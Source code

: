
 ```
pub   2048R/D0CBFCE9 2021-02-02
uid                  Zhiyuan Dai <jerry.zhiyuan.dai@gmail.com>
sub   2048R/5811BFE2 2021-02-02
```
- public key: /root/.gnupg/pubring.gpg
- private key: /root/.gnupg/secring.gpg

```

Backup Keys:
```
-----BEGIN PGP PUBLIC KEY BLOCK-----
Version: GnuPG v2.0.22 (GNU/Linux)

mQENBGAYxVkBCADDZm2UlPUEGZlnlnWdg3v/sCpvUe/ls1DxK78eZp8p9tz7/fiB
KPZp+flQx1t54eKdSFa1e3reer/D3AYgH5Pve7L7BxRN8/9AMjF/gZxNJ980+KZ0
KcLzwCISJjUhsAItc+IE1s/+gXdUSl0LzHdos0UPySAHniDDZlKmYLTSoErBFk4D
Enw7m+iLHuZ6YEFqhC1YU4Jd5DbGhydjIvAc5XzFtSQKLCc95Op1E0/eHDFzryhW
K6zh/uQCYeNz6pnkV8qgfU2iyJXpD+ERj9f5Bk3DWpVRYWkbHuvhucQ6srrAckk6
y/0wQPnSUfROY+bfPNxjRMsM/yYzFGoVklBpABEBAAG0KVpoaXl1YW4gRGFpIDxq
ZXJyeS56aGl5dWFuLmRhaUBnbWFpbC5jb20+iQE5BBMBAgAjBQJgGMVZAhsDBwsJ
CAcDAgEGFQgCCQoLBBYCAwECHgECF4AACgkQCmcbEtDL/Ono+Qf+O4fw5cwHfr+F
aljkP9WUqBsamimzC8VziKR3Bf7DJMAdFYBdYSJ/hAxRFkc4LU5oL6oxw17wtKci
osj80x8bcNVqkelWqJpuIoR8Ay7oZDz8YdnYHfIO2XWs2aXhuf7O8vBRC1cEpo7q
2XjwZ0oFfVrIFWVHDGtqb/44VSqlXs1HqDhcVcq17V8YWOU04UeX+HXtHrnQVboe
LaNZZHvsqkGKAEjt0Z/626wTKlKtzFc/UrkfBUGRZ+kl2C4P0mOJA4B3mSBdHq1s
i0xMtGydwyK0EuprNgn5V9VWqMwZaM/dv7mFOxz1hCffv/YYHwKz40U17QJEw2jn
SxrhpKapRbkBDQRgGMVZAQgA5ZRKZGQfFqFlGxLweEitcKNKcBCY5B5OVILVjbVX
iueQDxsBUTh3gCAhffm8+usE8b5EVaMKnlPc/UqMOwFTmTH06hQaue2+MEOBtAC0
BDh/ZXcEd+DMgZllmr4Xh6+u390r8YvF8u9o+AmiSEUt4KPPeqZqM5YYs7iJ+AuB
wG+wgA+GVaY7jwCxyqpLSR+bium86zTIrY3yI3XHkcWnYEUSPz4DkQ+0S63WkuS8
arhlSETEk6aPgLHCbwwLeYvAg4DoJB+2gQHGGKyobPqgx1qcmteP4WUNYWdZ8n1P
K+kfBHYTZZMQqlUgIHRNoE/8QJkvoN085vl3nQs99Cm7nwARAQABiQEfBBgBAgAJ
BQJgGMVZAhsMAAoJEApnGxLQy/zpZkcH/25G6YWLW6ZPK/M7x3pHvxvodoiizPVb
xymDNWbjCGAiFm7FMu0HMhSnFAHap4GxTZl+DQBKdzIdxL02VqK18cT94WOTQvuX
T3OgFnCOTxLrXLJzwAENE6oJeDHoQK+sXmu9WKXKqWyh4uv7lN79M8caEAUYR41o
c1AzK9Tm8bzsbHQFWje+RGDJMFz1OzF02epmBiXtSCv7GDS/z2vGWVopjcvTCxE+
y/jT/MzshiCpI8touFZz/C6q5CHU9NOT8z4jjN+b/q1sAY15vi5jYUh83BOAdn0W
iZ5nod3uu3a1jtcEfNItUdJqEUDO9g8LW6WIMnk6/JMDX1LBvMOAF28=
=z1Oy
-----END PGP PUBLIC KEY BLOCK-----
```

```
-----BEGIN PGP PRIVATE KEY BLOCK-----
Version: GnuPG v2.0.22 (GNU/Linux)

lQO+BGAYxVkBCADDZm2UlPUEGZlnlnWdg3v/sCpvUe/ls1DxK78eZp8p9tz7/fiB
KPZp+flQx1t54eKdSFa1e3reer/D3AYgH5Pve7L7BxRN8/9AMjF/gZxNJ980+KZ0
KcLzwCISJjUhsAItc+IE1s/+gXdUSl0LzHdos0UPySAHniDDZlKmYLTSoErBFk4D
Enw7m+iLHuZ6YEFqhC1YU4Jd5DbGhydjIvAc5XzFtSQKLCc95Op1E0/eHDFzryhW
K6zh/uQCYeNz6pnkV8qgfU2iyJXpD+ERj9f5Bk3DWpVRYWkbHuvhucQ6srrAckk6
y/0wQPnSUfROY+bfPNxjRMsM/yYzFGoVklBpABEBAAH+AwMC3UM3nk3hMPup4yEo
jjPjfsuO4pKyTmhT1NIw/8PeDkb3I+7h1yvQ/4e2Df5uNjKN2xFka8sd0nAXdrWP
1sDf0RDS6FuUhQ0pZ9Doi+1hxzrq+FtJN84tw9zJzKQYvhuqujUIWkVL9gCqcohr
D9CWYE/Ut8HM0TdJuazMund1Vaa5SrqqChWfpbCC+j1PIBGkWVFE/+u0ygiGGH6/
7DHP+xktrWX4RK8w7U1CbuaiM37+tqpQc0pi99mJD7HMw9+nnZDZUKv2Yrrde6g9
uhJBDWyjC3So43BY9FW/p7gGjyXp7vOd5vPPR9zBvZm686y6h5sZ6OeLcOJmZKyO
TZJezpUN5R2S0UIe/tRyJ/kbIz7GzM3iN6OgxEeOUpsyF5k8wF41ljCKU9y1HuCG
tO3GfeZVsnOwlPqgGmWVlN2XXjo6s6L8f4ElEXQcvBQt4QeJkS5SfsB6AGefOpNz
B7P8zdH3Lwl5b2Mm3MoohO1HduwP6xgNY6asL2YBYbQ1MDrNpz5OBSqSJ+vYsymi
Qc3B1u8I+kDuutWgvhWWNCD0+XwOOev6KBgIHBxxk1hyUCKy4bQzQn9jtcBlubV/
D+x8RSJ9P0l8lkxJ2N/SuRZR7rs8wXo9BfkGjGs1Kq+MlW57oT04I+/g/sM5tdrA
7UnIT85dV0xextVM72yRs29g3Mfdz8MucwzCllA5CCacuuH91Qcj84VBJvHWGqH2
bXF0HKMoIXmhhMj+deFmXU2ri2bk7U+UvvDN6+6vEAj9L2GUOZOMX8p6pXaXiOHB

» **Exercise description**
Go through the entries and return each line where the word "BEGIN" appears.

» **Exercise solution**
-----BEGIN PGP PUBLIC KEY BLOCK-----
-----BEGIN PGP PRIVATE KEY BLOCK-----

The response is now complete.